Saved data entries:
::::::
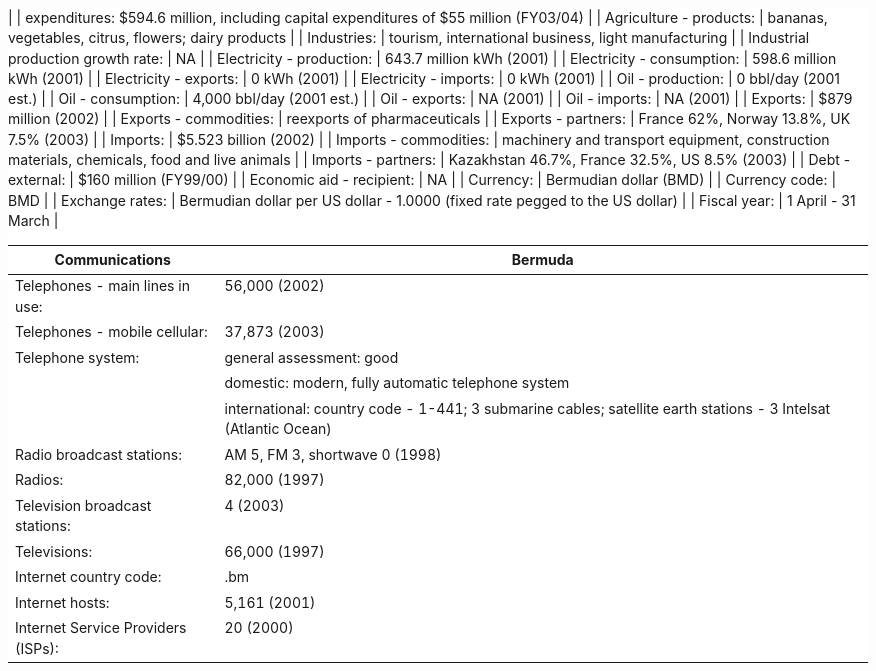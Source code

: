 | | expenditures: $594.6 million, including capital expenditures of $55 million (FY03/04) |
| Agriculture - products: | bananas, vegetables, citrus, flowers; dairy products |
| Industries: | tourism, international business, light manufacturing |
| Industrial production growth rate: | NA |
| Electricity - production: | 643.7 million kWh (2001) |
| Electricity - consumption: | 598.6 million kWh (2001) |
| Electricity - exports: | 0 kWh (2001) |
| Electricity - imports: | 0 kWh (2001) |
| Oil - production: | 0 bbl/day (2001 est.) |
| Oil - consumption: | 4,000 bbl/day (2001 est.) |
| Oil - exports: | NA (2001) |
| Oil - imports: | NA (2001) |
| Exports: | $879 million (2002) |
| Exports - commodities: | reexports of pharmaceuticals |
| Exports - partners: | France 62%, Norway 13.8%, UK 7.5% (2003) |
| Imports: | $5.523 billion (2002) |
| Imports - commodities: | machinery and transport equipment, construction materials, chemicals, food and live animals |
| Imports - partners: | Kazakhstan 46.7%, France 32.5%, US 8.5% (2003) |
| Debt - external: | $160 million (FY99/00) |
| Economic aid - recipient: | NA |
| Currency: | Bermudian dollar (BMD) |
| Currency code: | BMD |
| Exchange rates: | Bermudian dollar per US dollar - 1.0000 (fixed rate pegged to the US dollar) |
| Fiscal year: | 1 April - 31 March |

| Communications | Bermuda |
| --- | --- |
| Telephones - main lines in use: | 56,000 (2002) |
| Telephones - mobile cellular: | 37,873 (2003) |
| Telephone system: | general assessment: good |
| | domestic: modern, fully automatic telephone system |
| | international: country code - 1-441; 3 submarine cables; satellite earth stations - 3 Intelsat (Atlantic Ocean) |
| Radio broadcast stations: | AM 5, FM 3, shortwave 0 (1998) |
| Radios: | 82,000 (1997) |
| Television broadcast stations: | 4 (2003) |
| Televisions: | 66,000 (1997) |
| Internet country code: | .bm |
| Internet hosts: | 5,161 (2001) |
| Internet Service Providers (ISPs): | 20 (2000) |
::::::
Leaving out the pictures, print every record exactly as written.

Source code

: | | expenditures: $594.6 million, including capital expenditures of $55 million (FY03/04) |
| Agriculture - products: | bananas, vegetables, citrus, flowers; dairy products |
| Industries: | tourism, international business, light manufacturing |
| Industrial production growth rate: | NA |
| Electricity - production: | 643.7 million kWh (2001) |
| Electricity - consumption: | 598.6 million kWh (2001) |
| Electricity - exports: | 0 kWh (2001) |
| Electricity - imports: | 0 kWh (2001) |
| Oil - production: | 0 bbl/day (2001 est.) |
| Oil - consumption: | 4,000 bbl/day (2001 est.) |
| Oil - exports: | NA (2001) |
| Oil - imports: | NA (2001) |
| Exports: | $879 million (2002) |
| Exports - commodities: | reexports of pharmaceuticals |
| Exports - partners: | France 62%, Norway 13.8%, UK 7.5% (2003) |
| Imports: | $5.523 billion (2002) |
| Imports - commodities: | machinery and transport equipment, construction materials, chemicals, food and live animals |
| Imports - partners: | Kazakhstan 46.7%, France 32.5%, US 8.5% (2003) |
| Debt - external: | $160 million (FY99/00) |
| Economic aid - recipient: | NA |
| Currency: | Bermudian dollar (BMD) |
| Currency code: | BMD |
| Exchange rates: | Bermudian dollar per US dollar - 1.0000 (fixed rate pegged to the US dollar) |
| Fiscal year: | 1 April - 31 March |

| Communications | Bermuda |
| --- | --- |
| Telephones - main lines in use: | 56,000 (2002) |
| Telephones - mobile cellular: | 37,873 (2003) |
| Telephone system: | general assessment: good |
| | domestic: modern, fully automatic telephone system |
| | international: country code - 1-441; 3 submarine cables; satellite earth stations - 3 Intelsat (Atlantic Ocean) |
| Radio broadcast stations: | AM 5, FM 3, shortwave 0 (1998) |
| Radios: | 82,000 (1997) |
| Television broadcast stations: | 4 (2003) |
| Televisions: | 66,000 (1997) |
| Internet country code: | .bm |
| Internet hosts: | 5,161 (2001) |
| Internet Service Providers (ISPs): | 20 (2000) |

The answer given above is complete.